Comparing the variation of summary statistics between sample size
set.seed(123)
# sample sizes
sample_fracs <- c(0.10, 0.25, 0.75)
n_samples <- 3
IPL_multi <- tibble()
# Generate 3 samples for each sample size
for (f in sample_fracs) {
for (sample_i in 1:n_samples) {
IPL_i <- IPL |>
sample_n(size = f * nrow(IPL), replace = TRUE) |>
mutate(
sample_num = sample_i,
sample_frac = f
)
IPL_multi <- bind_rows(IPL_multi, IPL_i)
}
}
# Summaries for each sample size and repetition
summary_multi <- IPL_multi |>
group_by(sample_frac, sample_num) |>
summarise(
n_innings = n(),
avg_runs = mean(runs, na.rm = TRUE),
sd_runs = sd(runs, na.rm = TRUE),
avg_wickets = mean(wickets, na.rm = TRUE),
avg_strike_rate = mean(strike_rate, na.rm = TRUE),
n_5w = sum(wickets >= 5, na.rm = TRUE),
anomaly_rate = n_5w / n_innings,
.groups = "drop"
)
summary_multi
## # A tibble: 9 × 9
## sample_frac sample_num n_innings avg_runs sd_runs avg_wickets avg_strike_rate
## <dbl> <int> <int> <dbl> <dbl> <dbl> <dbl>
## 1 0.1 1 2392 13.5 19.4 0.475 77.2
## 2 0.1 2 2392 14.7 20.9 0.447 76.1
## 3 0.1 3 2392 14.1 19.7 0.442 77.8
## 4 0.25 1 5981 13.5 19.8 0.479 74.9
## 5 0.25 2 5981 13.4 19.8 0.476 73.2
## 6 0.25 3 5981 14.1 20.1 0.481 75.6
## 7 0.75 1 17943 13.7 20.1 0.484 75.2
## 8 0.75 2 17943 13.8 19.9 0.481 75.3
## 9 0.75 3 17943 13.6 19.5 0.469 75.9
## # ℹ 2 more variables: n_5w <int>, anomaly_rate <dbl>
Smaller samples (10%) show the most variability, while larger samples (75%) produce much more stable summaries.
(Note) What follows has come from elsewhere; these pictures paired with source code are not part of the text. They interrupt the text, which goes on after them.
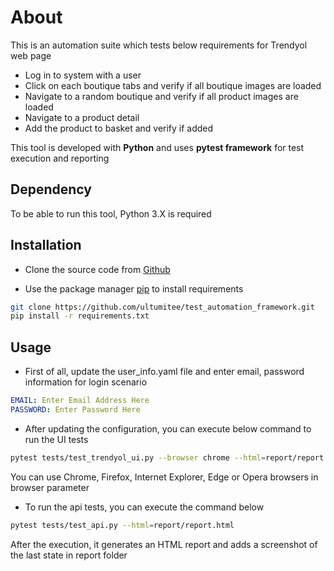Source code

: # About

This is an automation suite which tests below requirements for Trendyol web page
* Log in to system with a user
* Click on each boutique tabs and verify if all boutique images are loaded
* Navigate to a random boutique and verify if all product images are loaded
* Navigate to a product detail
* Add the product to basket and verify if added

This tool is developed with **Python** and uses **pytest framework** for test execution and reporting

## Dependency

To be able to run this tool, Python 3.X is required

## Installation

* Clone the source code from [Github]("https://github.com/ultumitee/test_automation_framework")

* Use the package manager [pip](https://pip.pypa.io/en/stable/) to install requirements

```bash
git clone https://github.com/ultumitee/test_automation_framework.git
pip install -r requirements.txt
```

## Usage
* First of all, update the user_info.yaml file and enter email, password information for login scenario
```yaml
EMAIL: Enter Email Address Here
PASSWORD: Enter Password Here
```
* After updating the configuration, you can execute below command to run the UI tests

```bash
pytest tests/test_trendyol_ui.py --browser chrome --html=report/report.html
```
You can use Chrome, Firefox, Internet Explorer, Edge or Opera browsers in browser parameter

* To run the api tests, you can execute the command below
```bash
pytest tests/test_api.py --html=report/report.html
```

After the execution, it generates an HTML report and adds a screenshot of the last state in report folder
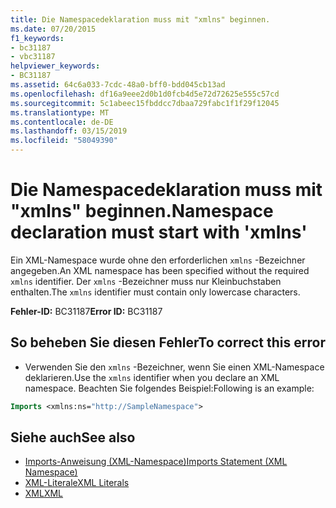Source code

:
 ```yaml
---
title: Die Namespacedeklaration muss mit "xmlns" beginnen.
ms.date: 07/20/2015
f1_keywords:
- bc31187
- vbc31187
helpviewer_keywords:
- BC31187
ms.assetid: 64c6a033-7cdc-48a0-bff0-bdd045cb13ad
ms.openlocfilehash: df16a9eee2d0b1d0fcb4d5e72d72625e555c57cd
ms.sourcegitcommit: 5c1abeec15fbddcc7dbaa729fabc1f1f29f12045
ms.translationtype: MT
ms.contentlocale: de-DE
ms.lasthandoff: 03/15/2019
ms.locfileid: "58049390"
---
```

# <a name="namespace-declaration-must-start-with-xmlns"></a><span data-ttu-id="273f5-102">Die Namespacedeklaration muss mit "xmlns" beginnen.</span><span class="sxs-lookup"><span data-stu-id="273f5-102">Namespace declaration must start with 'xmlns'</span></span>
<span data-ttu-id="273f5-103">Ein XML-Namespace wurde ohne den erforderlichen `xmlns` -Bezeichner angegeben.</span><span class="sxs-lookup"><span data-stu-id="273f5-103">An XML namespace has been specified without the required `xmlns` identifier.</span></span> <span data-ttu-id="273f5-104">Der `xmlns` -Bezeichner muss nur Kleinbuchstaben enthalten.</span><span class="sxs-lookup"><span data-stu-id="273f5-104">The `xmlns` identifier must contain only lowercase characters.</span></span>  
  
 <span data-ttu-id="273f5-105">**Fehler-ID:** BC31187</span><span class="sxs-lookup"><span data-stu-id="273f5-105">**Error ID:** BC31187</span></span>  
  
## <a name="to-correct-this-error"></a><span data-ttu-id="273f5-106">So beheben Sie diesen Fehler</span><span class="sxs-lookup"><span data-stu-id="273f5-106">To correct this error</span></span>  
  
-   <span data-ttu-id="273f5-107">Verwenden Sie den `xmlns` -Bezeichner, wenn Sie einen XML-Namespace deklarieren.</span><span class="sxs-lookup"><span data-stu-id="273f5-107">Use the `xmlns` identifier when you declare an XML namespace.</span></span> <span data-ttu-id="273f5-108">Beachten Sie folgendes Beispiel:</span><span class="sxs-lookup"><span data-stu-id="273f5-108">Following is an example:</span></span>  
  
```vb  
Imports <xmlns:ns="http://SampleNamespace">  
```  
  
## <a name="see-also"></a><span data-ttu-id="273f5-109">Siehe auch</span><span class="sxs-lookup"><span data-stu-id="273f5-109">See also</span></span>

- [<span data-ttu-id="273f5-110">Imports-Anweisung (XML-Namespace)</span><span class="sxs-lookup"><span data-stu-id="273f5-110">Imports Statement (XML Namespace)</span></span>](../../visual-basic/language-reference/statements/imports-statement-xml-namespace.md)
- [<span data-ttu-id="273f5-111">XML-Literale</span><span class="sxs-lookup"><span data-stu-id="273f5-111">XML Literals</span></span>](../../visual-basic/language-reference/xml-literals/index.md)
- [<span data-ttu-id="273f5-112">XML</span><span class="sxs-lookup"><span data-stu-id="273f5-112">XML</span></span>](../../visual-basic/programming-guide/language-features/xml/index.md)
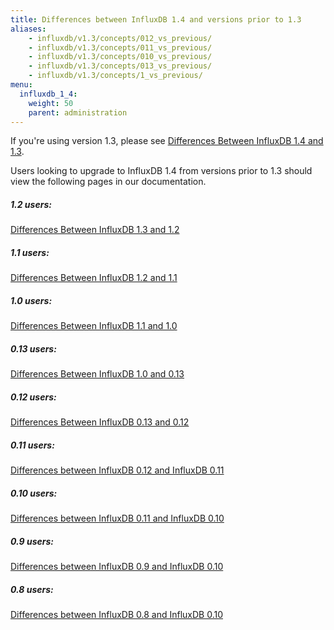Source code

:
 ```yaml
---
title: Differences between InfluxDB 1.4 and versions prior to 1.3
aliases:
    - influxdb/v1.3/concepts/012_vs_previous/
    - influxdb/v1.3/concepts/011_vs_previous/
    - influxdb/v1.3/concepts/010_vs_previous/
    - influxdb/v1.3/concepts/013_vs_previous/
    - influxdb/v1.3/concepts/1_vs_previous/
menu:
  influxdb_1_4:
    weight: 50
    parent: administration
---
```


If you're using version 1.3, please see [Differences Between InfluxDB 1.4 and 1.3](/influxdb/v1.5/administration/differences/).

Users looking to upgrade to InfluxDB 1.4 from versions prior to 1.3 should view the following pages in our documentation.

##### 1.2 users:
[Differences Between InfluxDB 1.3 and 1.2](/influxdb/v1.3/administration/differences/)

##### 1.1 users:
[Differences Between InfluxDB 1.2 and 1.1](/influxdb/v1.2/administration/differences/)

##### 1.0 users:
[Differences Between InfluxDB 1.1 and 1.0](/influxdb/v1.1/administration/differences/)

##### 0.13 users:
[Differences Between InfluxDB 1.0 and 0.13](/influxdb/v1.0/administration/013_vs_1/)

##### 0.12 users:
[Differences Between InfluxDB 0.13 and 0.12](/influxdb/v0.13/administration/012_vs_013/)

##### 0.11 users:
[Differences between InfluxDB 0.12 and InfluxDB 0.11](/influxdb/v0.12/concepts/011_vs_012/)

##### 0.10 users:
[Differences between InfluxDB 0.11 and InfluxDB 0.10](/influxdb/v1.3/concepts/010_vs_011/)

##### 0.9 users:
[Differences between InfluxDB 0.9 and InfluxDB 0.10](/influxdb/v0.10/concepts/09_vs_010/)

##### 0.8 users:
[Differences between InfluxDB 0.8 and InfluxDB 0.10](/influxdb/v0.10/concepts/08_vs_010/)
The 25% samples fall in the middle.
10% samples showed the highest variability across the three repetitions.
average runs ranged from 13.5 to 14.7, Standard deviation runs from 19.4 to 20.9.and average Strike_ rate also varied more from 76.06 to 77.75.
This shows that small samples are more variable and sensitive to random chance.
25% samples were more stable, but still showed noticeable variation.
Average runs stayed between 13.36 and 14.14, standard deviation runs between 19.77 and 20.08
Rare events (5‑wicket hauls) still fluctuated significantly.
75% samples were the most stable and consistent.
Average runs stayed tightly between 13.61 and 13.80, Standard deviation runs between 19.46 and 20.06, and average strike_rate around 7.22–75.89.
Even anomaly counts became more consistent (8, 24, 24).
As sample size increased, all metrics converged toward the population values, and variability across the three repetitions decreased dramatically.
Demonstrates the fundamental statistical principle that larger samples produce more reliable and stable estimates.
further questions: How do team‑level or venue‑level summaries behave across different sample sizes.
Always consider sample size before trusting a result and avoid drawing strong conclusions from small or single samples instead use larger samples whenever possible.
Check consistency across multiple samples and also when interpreting rare events since stable averages do not guarantee stable anomalies
Understand that sampling variability is unavoidable and avoid overgeneralizing patterns from limited data.
Use structural checks (teams, venues, seasons) to ensure that samples represent the full population before interpreting results.
In future analysis, conclusions should be framed with uncertainty, acknowledging that different samples may lead to slightly different interpretations unless the sample is sufficiently large.